Tender pinpoint red papules and pustules
appear on the glans and shaft of penis,
white exudates may be present.
• Treatment is by miconazole cream twice
daily for 7 days. Or single oral fluconazole
150mg capsule.
Candidiasis of the skin folds
(Candida intertrigo)
• Occurs under pendulous breasts, between
overhanging abdominal folds, in the groin and gluteal
area and axillae that have heat and moisture.
(Intertriginous areas are areas where skin touches
skin).
• Clinically there are macerated pustules and papules
under apposing skin surfaces with fringe of moist
scale at border. Intact pustules or papules found
outside the apposing skin surfaces, this is an
important diagnostic sign called
satellite lesions
. Also
the presentation may be as red moist glistening
plaque that extends to or just beyond the limits of
apposing skin folds.
• Treatment by maintaining dryness. Miconazole topical
cream twice daily until rash clears.
Diaper candidiasis
• An artificial intertriginous area is created under
wet diaper, predisposing the area to a candida
infection with the characteristic red base and
satellite pustules and papules.
• Treatment: dryness should be maintained by
changing the diaper frequently. Miconazole
antifungal cream should be applied twice daily
until the rash clears. Irritation treated with 1%
hydrocortisone cream alternately with the
antifungal cream.
Finger and toe web candidiasis
(interdigital candidiasis)
• Any one who works in moist environment
is at risk like cook, dishwasher.
• White, tender macerated skin erodes
revealing a pink moist base.
• Treatment as above.
Pityriasis versicolor
• It is caused by dimorphic lipophilic yeast
pityrosporum orbiculare (round form) and
pityrosporum ovale (oval form).
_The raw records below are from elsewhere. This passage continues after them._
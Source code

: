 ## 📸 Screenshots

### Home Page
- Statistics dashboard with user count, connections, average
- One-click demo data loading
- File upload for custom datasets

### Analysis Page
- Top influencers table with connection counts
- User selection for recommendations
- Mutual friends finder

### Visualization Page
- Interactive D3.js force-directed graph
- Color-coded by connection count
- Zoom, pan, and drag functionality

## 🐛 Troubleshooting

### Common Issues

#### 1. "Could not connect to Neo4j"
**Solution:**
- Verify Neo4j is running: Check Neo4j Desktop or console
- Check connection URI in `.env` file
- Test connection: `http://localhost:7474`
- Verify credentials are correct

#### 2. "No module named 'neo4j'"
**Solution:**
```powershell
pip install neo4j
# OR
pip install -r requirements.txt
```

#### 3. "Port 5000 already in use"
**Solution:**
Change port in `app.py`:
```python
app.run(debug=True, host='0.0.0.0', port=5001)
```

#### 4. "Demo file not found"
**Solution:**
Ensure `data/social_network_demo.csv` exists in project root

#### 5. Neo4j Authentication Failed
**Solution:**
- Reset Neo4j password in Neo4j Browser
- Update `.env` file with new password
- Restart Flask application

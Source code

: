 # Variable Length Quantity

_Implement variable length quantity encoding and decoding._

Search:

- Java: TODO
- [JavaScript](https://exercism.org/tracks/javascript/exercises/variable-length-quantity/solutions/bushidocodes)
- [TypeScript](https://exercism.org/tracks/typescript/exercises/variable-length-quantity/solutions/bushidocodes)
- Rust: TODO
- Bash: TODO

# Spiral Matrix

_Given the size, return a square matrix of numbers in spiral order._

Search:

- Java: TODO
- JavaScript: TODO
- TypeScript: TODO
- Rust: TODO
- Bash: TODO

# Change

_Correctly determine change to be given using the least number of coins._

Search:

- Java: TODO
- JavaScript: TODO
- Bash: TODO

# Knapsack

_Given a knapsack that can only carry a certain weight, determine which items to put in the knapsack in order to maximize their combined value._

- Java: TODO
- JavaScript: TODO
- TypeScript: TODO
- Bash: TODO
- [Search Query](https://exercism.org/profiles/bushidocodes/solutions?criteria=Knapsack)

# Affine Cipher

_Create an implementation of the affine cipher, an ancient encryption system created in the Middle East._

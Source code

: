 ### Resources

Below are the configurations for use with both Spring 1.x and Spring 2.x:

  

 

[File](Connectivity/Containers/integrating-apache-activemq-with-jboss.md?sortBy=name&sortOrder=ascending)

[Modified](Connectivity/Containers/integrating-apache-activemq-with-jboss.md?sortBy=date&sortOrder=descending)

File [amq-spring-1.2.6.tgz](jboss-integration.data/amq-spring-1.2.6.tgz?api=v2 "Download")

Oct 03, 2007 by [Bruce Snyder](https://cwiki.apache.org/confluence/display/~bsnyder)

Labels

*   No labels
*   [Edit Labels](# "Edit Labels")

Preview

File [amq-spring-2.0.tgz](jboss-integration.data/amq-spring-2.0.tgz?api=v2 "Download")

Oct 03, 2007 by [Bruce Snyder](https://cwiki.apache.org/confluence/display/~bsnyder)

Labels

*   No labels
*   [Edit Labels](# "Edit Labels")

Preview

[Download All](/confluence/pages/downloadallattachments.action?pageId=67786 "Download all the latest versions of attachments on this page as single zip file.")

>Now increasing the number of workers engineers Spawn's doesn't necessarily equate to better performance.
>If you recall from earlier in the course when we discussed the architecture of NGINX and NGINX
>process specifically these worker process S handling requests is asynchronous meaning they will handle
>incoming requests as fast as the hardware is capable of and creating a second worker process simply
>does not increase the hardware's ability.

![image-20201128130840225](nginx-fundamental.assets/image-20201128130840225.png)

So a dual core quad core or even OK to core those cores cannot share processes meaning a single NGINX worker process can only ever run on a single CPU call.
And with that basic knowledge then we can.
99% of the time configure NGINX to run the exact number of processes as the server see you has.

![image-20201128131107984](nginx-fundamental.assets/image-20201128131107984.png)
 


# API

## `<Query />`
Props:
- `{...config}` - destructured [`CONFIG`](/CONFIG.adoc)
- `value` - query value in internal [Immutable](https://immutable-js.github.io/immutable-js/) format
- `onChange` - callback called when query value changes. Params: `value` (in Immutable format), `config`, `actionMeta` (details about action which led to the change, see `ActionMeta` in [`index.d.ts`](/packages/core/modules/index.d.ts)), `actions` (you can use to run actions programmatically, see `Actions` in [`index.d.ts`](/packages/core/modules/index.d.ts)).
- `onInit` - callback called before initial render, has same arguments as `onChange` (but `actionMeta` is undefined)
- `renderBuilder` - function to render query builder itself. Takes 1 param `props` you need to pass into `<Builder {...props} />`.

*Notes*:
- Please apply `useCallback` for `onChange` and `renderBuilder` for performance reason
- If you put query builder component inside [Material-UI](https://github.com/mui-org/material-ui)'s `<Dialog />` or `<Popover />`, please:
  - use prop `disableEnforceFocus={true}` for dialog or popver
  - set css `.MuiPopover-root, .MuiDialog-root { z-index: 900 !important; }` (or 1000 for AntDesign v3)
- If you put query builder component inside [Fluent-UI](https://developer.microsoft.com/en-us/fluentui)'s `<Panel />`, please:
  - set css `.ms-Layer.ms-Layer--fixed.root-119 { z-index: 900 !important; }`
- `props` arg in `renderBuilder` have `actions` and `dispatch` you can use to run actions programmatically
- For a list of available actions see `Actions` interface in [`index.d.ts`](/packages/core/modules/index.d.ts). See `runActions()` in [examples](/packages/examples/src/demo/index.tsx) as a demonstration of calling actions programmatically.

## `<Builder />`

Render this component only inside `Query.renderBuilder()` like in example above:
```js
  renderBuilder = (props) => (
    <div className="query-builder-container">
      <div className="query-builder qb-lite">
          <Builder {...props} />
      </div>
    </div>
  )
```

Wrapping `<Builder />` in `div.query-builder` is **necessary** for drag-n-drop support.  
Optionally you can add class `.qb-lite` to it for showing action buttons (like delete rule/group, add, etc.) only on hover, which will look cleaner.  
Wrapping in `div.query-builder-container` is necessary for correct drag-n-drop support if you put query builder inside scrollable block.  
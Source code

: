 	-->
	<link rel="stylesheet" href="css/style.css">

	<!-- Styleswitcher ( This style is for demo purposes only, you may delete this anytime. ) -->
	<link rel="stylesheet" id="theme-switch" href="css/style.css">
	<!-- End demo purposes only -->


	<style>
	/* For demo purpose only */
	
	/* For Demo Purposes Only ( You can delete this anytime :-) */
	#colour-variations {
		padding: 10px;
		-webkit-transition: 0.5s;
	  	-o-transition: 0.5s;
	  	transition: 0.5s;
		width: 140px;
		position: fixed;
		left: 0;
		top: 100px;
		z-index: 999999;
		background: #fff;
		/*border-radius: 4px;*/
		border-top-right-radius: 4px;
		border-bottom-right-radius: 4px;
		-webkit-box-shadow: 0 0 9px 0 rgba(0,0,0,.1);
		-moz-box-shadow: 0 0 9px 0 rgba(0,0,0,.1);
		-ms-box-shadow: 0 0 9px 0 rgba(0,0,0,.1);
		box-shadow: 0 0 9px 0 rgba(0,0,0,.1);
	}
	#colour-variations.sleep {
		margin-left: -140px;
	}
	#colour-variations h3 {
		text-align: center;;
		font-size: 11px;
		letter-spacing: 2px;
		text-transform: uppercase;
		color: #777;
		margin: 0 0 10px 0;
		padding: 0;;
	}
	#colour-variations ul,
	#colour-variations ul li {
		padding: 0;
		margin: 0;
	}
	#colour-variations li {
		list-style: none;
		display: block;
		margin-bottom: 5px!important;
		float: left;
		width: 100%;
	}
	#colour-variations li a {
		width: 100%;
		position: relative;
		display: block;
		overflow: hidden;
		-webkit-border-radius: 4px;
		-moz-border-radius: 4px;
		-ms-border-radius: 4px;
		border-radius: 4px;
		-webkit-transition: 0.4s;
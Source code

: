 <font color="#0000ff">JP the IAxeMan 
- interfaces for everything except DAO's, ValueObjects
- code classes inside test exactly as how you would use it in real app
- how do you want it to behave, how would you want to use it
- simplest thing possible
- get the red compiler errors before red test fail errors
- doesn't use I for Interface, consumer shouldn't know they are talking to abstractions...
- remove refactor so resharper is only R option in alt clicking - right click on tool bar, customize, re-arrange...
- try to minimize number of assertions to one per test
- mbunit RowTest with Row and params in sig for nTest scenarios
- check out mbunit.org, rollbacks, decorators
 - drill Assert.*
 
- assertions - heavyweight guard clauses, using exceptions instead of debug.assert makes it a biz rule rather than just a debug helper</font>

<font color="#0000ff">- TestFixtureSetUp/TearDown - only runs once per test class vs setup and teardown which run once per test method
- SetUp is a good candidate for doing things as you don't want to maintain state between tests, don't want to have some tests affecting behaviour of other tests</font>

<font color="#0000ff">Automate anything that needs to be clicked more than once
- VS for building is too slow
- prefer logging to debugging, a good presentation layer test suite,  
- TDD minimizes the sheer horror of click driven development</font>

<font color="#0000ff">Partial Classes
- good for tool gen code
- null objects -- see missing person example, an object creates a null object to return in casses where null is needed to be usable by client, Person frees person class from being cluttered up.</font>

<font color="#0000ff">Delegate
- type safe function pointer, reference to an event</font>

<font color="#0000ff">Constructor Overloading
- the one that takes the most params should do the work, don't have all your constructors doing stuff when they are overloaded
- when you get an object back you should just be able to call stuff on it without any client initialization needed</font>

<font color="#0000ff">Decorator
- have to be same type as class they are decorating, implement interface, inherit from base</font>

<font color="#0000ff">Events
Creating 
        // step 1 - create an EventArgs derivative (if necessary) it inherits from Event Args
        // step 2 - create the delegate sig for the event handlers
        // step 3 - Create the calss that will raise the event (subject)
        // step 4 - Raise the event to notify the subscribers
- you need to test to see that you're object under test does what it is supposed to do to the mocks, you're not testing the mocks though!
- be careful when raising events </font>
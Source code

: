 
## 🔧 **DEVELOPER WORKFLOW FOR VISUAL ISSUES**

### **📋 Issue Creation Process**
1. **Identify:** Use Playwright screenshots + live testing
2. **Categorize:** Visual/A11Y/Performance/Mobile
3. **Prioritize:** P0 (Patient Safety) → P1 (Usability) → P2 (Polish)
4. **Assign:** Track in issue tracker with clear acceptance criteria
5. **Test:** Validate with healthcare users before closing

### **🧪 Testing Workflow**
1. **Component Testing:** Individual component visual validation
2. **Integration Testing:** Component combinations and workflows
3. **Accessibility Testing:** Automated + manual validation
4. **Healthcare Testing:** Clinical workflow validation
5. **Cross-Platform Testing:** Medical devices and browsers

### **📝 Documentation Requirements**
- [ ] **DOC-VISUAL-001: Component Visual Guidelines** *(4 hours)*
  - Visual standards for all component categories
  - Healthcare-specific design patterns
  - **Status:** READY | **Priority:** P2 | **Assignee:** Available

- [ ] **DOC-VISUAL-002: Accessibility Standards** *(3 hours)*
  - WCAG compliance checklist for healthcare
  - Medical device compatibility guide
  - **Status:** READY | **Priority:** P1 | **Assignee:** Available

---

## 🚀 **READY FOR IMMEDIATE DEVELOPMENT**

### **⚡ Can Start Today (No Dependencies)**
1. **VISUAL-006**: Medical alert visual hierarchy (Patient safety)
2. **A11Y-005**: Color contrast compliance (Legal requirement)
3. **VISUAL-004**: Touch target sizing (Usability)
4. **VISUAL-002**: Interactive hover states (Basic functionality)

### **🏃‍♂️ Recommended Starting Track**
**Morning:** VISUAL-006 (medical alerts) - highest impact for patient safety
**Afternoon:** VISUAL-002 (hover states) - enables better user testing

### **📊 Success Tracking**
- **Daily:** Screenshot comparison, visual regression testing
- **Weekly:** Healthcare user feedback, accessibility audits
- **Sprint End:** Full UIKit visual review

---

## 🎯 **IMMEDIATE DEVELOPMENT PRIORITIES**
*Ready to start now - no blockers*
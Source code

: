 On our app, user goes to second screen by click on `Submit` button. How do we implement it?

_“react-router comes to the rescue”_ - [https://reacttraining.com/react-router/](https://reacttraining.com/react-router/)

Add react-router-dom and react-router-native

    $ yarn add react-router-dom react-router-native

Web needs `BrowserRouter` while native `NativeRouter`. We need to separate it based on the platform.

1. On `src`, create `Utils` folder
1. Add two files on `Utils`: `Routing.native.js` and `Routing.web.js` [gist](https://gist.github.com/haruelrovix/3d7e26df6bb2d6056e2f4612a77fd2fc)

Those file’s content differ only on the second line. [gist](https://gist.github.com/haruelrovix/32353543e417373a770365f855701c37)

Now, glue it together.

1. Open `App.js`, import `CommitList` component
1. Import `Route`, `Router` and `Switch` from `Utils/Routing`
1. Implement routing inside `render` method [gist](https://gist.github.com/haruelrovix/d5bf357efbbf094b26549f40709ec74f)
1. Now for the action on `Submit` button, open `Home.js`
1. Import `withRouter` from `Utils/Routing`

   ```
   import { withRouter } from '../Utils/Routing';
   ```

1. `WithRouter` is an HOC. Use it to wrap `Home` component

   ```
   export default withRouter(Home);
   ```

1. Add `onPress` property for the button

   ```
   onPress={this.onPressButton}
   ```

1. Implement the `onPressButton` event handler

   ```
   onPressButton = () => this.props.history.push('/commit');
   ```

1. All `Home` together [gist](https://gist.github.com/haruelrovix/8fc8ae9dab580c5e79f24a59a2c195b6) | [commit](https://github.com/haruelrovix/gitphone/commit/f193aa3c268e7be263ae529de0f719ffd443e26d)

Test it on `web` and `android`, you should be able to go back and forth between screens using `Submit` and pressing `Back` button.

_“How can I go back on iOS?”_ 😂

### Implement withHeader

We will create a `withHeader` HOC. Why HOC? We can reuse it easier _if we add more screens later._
The
microorganism also called malassezia furfur.
• Lesions begin as multiple small circular
macules and patches of various colors
(white, pink or brown) that enlarge radially.
• The color is uniform in each individual.
• The upper trunk is most commonly
affected site, then the arms, neck and
abdomen.
• The lesions are asymptomatic but may be
itchy.
• The differential diagnosis: vitiligo, pityriasis
alba, seborrheic dermatitis, secondary syphilis,
and pityriasis rosea.
• Potassium hydroxide examination of the scale
shows numerous short hyphae intermixed with
round spores giving an appearance of
spaghetti-and-meatballs pattern.
• Wood’s light examination shows irregular pale
yellow-to-white fluorescence.
Pale yellow fluorescence on Wood’s lamp examination.
Treatment options
• Ketoconazole shampoo 2% daily application for
3 days.
• Selenium sulfide suspension 2.5% (Selsun)
applied for 10 minutes every day for 7
consecutive days.
• Itraconazole 200mg once daily for 7 days.
• Fluconazole 300mg single oral dose.
• Ketoconazole 400mg single oral dose.